My cheers morph into gasps and groans as an avalanche of points bury the last embers of hope in my husband's heart. I can literally see the spark sputter out after the back-to-back-to-back-to-back attacking raid of the reigning Premiers early in the second stanza. This is not just hope for this particular eighty minutes of football. This is hope for Season 2014, hope for the future, hope for humanity itself, all crushed beneath Bondi boots.

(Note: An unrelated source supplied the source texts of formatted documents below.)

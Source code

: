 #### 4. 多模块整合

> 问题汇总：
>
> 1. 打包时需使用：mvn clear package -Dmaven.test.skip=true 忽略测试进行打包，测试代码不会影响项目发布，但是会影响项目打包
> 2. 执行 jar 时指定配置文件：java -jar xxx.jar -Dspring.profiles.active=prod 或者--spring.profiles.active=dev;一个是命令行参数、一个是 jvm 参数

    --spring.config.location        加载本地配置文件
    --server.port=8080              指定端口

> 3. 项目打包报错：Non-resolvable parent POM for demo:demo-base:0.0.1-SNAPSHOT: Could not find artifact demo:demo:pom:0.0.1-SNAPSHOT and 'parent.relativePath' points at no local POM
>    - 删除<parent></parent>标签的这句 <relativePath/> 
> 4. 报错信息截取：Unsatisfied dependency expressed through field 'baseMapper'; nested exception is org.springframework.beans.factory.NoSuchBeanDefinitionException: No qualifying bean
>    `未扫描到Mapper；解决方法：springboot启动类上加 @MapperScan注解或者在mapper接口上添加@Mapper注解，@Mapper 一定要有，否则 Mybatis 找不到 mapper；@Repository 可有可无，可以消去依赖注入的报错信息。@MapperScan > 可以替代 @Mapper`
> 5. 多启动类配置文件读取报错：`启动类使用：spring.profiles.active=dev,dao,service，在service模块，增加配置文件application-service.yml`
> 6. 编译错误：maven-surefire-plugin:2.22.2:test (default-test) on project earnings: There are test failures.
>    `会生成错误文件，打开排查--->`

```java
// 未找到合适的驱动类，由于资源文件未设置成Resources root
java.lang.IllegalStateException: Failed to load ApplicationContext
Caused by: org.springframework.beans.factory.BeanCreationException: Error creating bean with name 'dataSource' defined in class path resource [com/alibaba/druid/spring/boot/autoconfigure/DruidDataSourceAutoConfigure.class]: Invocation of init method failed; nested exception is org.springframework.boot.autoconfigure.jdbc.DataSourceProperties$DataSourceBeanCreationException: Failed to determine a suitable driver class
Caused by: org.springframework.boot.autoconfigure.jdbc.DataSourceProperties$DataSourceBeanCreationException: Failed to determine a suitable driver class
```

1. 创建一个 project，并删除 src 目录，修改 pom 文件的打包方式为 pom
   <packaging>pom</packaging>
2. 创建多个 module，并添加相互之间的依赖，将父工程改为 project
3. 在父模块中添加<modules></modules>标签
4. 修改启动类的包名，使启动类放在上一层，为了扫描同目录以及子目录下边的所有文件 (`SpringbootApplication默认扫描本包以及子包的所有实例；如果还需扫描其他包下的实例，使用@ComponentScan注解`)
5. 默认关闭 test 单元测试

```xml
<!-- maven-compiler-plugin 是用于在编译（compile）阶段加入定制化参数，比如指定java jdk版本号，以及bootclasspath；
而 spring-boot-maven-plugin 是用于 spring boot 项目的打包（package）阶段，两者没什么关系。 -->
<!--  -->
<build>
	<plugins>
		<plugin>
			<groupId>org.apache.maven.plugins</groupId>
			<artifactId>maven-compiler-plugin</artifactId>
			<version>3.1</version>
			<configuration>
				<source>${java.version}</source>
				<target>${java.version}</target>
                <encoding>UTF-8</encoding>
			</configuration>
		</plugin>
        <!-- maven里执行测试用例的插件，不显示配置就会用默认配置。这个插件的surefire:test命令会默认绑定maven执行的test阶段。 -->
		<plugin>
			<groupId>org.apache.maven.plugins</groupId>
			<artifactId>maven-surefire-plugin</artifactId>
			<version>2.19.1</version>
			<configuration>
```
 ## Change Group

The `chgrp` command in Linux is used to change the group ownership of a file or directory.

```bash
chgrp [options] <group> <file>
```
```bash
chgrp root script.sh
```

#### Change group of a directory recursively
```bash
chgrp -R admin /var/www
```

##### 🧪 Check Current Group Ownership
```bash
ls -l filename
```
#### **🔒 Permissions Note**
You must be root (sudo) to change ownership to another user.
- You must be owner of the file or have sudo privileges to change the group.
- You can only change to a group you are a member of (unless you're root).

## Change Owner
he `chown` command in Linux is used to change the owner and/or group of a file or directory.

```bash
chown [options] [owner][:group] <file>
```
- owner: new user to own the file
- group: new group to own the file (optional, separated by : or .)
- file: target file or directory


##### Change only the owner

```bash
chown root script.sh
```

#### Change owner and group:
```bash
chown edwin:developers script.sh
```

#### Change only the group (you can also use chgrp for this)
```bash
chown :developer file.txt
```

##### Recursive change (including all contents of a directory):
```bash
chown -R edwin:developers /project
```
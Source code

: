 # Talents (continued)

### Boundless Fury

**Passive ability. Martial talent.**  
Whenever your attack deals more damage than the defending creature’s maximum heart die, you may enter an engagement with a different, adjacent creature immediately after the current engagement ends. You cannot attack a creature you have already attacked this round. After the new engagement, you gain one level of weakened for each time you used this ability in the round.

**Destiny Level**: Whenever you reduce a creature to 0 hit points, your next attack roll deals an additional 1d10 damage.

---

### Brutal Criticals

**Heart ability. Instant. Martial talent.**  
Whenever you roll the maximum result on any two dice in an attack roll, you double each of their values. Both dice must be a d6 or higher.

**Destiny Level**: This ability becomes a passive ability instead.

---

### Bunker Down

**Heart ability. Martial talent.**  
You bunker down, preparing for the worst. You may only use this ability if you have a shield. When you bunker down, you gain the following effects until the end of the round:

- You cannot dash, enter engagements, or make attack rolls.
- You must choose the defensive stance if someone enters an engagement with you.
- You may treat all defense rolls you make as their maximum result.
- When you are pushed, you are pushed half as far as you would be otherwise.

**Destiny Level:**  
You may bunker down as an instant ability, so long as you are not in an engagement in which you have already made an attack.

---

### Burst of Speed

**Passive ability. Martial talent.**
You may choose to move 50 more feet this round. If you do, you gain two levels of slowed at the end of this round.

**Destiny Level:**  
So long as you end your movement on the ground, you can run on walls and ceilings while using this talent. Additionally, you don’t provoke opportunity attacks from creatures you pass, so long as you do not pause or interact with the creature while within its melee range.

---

It is from here on that I cease enjoying the spectacle. Only six short days ago I had been riding the wave of emotion crashing from my husband as his Eels won their first game played since his beloved father had passed away, late December of last year. This is a man who was so passionate about his club that his casket was borne atop the shoulders of his son and others and in this way was carried aloft into the Chapel to the haunting strains of “When the Eels are flying, they're electrifying...”!
“I just need them to win for dad.” So much pressure, so much expectation on one game of football. So much pressure, so much expectation on the twice wooden spooners (with a good chance at a three-peat). However, in this instance the Eels managed to deliver a victory in honour of one of their most ardent of fans, sadly lost way too early.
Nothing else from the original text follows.